Some of the lines below need repeating. Reproduce exactly those between the lines holding "application is very" and "## Application Notes", inclusive.

=-=-=-=-=

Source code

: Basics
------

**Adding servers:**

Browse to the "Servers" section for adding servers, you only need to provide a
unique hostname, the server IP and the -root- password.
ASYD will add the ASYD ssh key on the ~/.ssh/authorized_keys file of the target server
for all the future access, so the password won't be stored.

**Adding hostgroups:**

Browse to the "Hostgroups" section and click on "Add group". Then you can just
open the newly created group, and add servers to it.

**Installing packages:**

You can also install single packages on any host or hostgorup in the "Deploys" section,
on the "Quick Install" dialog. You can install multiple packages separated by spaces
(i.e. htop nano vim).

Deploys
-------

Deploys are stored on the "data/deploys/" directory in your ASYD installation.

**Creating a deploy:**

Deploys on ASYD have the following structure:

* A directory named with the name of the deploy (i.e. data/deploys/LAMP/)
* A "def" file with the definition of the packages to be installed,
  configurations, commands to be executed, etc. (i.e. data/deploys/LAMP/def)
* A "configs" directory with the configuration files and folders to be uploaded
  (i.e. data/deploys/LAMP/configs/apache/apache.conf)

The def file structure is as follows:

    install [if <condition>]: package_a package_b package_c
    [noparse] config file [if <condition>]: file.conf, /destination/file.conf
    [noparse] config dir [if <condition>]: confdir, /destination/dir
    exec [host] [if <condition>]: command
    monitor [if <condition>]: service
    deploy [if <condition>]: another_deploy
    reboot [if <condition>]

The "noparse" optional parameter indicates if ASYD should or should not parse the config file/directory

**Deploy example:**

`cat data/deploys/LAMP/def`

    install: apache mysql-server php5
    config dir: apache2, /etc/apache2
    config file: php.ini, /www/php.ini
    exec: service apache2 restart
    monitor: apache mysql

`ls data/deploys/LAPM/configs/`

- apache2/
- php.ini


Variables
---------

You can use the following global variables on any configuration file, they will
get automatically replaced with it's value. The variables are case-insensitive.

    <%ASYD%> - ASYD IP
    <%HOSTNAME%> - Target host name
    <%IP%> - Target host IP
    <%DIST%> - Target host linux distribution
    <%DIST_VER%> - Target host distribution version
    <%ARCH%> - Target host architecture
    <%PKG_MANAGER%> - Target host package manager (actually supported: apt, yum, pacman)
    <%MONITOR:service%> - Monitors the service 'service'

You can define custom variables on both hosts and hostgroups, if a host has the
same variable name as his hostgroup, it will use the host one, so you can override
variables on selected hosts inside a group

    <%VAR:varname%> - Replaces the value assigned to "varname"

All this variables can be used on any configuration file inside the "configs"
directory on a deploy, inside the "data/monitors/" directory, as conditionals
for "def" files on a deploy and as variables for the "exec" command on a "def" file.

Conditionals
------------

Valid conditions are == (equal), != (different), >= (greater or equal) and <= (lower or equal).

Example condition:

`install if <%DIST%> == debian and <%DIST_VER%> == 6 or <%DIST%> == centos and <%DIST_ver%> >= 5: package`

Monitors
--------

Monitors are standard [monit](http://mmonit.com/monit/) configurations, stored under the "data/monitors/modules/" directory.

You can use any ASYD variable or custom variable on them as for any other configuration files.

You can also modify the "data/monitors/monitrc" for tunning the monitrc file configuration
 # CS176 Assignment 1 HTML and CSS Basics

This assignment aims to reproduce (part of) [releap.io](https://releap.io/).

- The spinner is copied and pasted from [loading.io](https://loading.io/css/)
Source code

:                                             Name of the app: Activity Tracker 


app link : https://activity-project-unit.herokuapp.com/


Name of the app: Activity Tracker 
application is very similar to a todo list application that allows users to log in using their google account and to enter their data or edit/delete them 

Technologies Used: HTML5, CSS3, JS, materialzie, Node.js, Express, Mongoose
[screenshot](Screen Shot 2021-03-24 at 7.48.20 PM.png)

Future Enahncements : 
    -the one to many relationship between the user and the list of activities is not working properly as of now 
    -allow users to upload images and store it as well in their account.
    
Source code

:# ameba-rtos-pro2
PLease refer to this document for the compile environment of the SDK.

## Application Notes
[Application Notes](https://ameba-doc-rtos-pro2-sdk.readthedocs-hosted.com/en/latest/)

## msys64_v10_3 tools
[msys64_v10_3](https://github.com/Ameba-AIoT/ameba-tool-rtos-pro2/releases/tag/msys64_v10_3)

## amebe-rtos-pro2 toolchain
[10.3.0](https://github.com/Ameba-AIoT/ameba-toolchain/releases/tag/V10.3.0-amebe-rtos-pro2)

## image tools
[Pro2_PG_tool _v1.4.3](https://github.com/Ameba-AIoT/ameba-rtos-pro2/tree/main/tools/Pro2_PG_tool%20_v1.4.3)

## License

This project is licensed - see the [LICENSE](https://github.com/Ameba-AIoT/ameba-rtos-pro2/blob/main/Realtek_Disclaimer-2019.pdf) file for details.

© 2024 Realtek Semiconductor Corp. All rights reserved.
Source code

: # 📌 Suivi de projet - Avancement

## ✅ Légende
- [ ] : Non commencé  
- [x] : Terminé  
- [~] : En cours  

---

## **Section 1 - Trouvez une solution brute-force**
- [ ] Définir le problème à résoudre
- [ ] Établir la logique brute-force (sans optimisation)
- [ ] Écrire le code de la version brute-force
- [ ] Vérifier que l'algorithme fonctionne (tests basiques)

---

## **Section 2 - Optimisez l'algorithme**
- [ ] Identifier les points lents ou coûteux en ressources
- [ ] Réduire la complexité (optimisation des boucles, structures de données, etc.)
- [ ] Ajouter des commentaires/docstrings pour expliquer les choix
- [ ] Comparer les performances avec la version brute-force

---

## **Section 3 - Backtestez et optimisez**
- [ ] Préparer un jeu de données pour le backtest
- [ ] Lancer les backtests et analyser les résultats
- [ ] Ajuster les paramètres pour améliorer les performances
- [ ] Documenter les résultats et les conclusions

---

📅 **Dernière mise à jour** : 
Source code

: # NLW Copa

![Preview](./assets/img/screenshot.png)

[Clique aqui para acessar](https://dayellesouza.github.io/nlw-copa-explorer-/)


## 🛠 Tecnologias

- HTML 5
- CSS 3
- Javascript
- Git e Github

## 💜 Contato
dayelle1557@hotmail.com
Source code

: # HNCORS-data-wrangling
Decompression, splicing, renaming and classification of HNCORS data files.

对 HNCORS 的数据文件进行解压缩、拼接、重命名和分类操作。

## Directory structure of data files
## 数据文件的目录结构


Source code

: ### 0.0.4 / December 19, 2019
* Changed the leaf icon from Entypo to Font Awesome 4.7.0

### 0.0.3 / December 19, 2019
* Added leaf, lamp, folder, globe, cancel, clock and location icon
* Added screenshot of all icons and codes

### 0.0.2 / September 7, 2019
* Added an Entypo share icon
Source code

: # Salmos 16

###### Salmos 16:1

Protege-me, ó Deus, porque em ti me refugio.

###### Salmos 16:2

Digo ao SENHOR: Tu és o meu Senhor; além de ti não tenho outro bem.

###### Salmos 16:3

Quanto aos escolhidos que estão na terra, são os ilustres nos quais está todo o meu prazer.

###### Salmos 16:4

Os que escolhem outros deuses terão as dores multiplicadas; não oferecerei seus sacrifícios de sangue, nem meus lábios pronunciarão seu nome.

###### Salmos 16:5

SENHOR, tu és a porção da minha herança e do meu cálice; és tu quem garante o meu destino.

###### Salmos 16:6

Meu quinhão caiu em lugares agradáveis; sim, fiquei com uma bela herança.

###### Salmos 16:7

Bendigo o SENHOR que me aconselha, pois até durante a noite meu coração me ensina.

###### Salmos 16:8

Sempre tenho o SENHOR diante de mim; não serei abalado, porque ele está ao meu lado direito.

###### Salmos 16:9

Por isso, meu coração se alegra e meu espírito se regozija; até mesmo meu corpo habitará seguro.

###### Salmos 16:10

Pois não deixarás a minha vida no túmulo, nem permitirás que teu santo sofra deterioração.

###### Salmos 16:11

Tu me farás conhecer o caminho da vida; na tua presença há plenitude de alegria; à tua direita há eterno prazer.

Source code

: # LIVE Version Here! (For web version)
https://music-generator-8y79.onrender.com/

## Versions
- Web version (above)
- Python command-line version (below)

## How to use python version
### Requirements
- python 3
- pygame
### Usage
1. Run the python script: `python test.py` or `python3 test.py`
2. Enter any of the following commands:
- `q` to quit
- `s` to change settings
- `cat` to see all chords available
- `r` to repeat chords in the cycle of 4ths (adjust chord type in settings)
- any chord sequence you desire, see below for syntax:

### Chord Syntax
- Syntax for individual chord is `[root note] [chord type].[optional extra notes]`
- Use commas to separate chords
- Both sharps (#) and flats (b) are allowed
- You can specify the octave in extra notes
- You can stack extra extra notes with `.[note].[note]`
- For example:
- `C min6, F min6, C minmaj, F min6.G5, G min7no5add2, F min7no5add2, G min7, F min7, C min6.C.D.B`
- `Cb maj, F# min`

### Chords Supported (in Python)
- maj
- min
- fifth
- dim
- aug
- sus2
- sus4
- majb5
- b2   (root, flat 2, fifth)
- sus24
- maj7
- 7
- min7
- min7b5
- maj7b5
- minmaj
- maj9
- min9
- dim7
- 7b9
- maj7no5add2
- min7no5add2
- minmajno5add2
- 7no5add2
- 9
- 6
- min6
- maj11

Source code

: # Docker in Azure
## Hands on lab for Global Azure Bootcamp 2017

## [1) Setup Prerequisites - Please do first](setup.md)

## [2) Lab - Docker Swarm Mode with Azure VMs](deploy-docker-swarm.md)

=-=-=-=-=

### Written response
application is very similar to a todo list application that allows users to log in using their google account and to enter their data or edit/delete them 

Technologies Used: HTML5, CSS3, JS, materialzie, Node.js, Express, Mongoose
[screenshot](Screen Shot 2021-03-24 at 7.48.20 PM.png)

Future Enahncements : 
    -the one to many relationship between the user and the list of activities is not working properly as of now 
    -allow users to upload images and store it as well in their account.
    
Source code

:# ameba-rtos-pro2
PLease refer to this document for the compile environment of the SDK.

## Application Notes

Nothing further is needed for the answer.